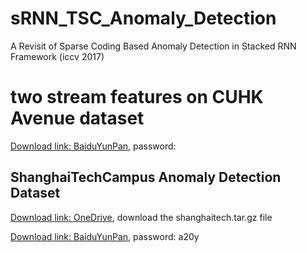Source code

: # sRNN_TSC_Anomaly_Detection
A Revisit of Sparse Coding Based Anomaly Detection in Stacked RNN Framework (iccv 2017)

# two stream features on CUHK Avenue dataset
[Download link: BaiduYunPan](), password: 

## ShanghaiTechCampus Anomaly Detection Dataset
[Download link: OneDrive](https://onedrive.live.com/?authkey=%21AMqh2fTSemfrokE&id=3705E349C336415F%215109&cid=3705E349C336415F), download the shanghaitech.tar.gz file

[Download link: BaiduYunPan](http://pan.baidu.com/s/1bpIZTr5), password: a20y
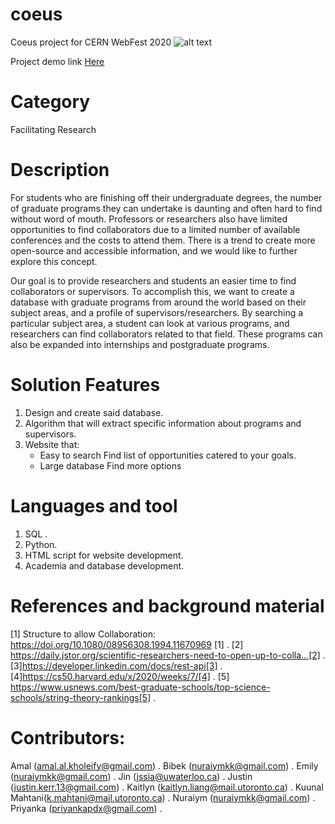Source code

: # coeus
Coeus project for CERN WebFest 2020
![alt text][logo]

[logo]: https://coeus.netlify.app/img/logo.png "Logo Title Text 2"
Project demo link [Here](https://coeus.netlify.app/)

# Category
Facilitating Research

# Description
For students who are finishing off their undergraduate degrees, the number of graduate programs they can undertake is daunting and often hard to find without word of mouth. Professors or researchers also have limited opportunities to find collaborators due to a limited number of available conferences and the costs to attend them. There is a trend to create more open-source and accessible information, and we would like to further explore this concept.

Our goal is to provide researchers and students an easier time to find collaborators or supervisors. To accomplish this, we want to create a database with graduate programs from around the world based on their subject areas, and a profile of supervisors/researchers. By searching a particular subject area, a student can look at various programs, and researchers can find collaborators related to that field. These programs can also be expanded into internships and postgraduate programs.

# Solution Features
1.  Design and create said database.
2.  Algorithm that will extract specific information about programs and supervisors.
3. Website that:
    - Easy to search
    Find list of opportunities catered to your goals.
    - Large database
    Find more options

# Languages and tool
1. SQL .
2. Python.
3. HTML script for website development.
4. Academia and database development.


# References and background material
[1] Structure to allow Collaboration: https://doi.org/10.1080/08956308.1994.11670969 [1] .
[2] https://daily.jstor.org/scientific-researchers-need-to-open-up-to-colla…[2] .
[3]https://developer.linkedin.com/docs/rest-api[3] .
[4]https://cs50.harvard.edu/x/2020/weeks/7/[4] .
[5] https://www.usnews.com/best-graduate-schools/top-science-schools/string-theory-rankings[5] .


# Contributors:
Amal (amal.al.kholeify@gmail.com) .
Bibek (nuraiymkk@gmail.com) .
Emily (nuraiymkk@gmail.com) .
Jin (jssia@uwaterloo.ca) .
Justin (justin.kerr.13@gmail.com) .
Kaitlyn (kaitlyn.liang@mail.utoronto.ca) .
Kuunal Mahtani(k.mahtani@mail.utoronto.ca) .
Nuraiym (nuraiymkk@gmail.com) .
Priyanka (priyankapdx@gmail.com) .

## WHAT THE TASK ASKS
Sift the data above for lines with "logo", then copy each one.

## SOLVED PROBLEM
![alt text][logo]
[logo]: https://coeus.netlify.app/img/logo.png "Logo Title Text 2"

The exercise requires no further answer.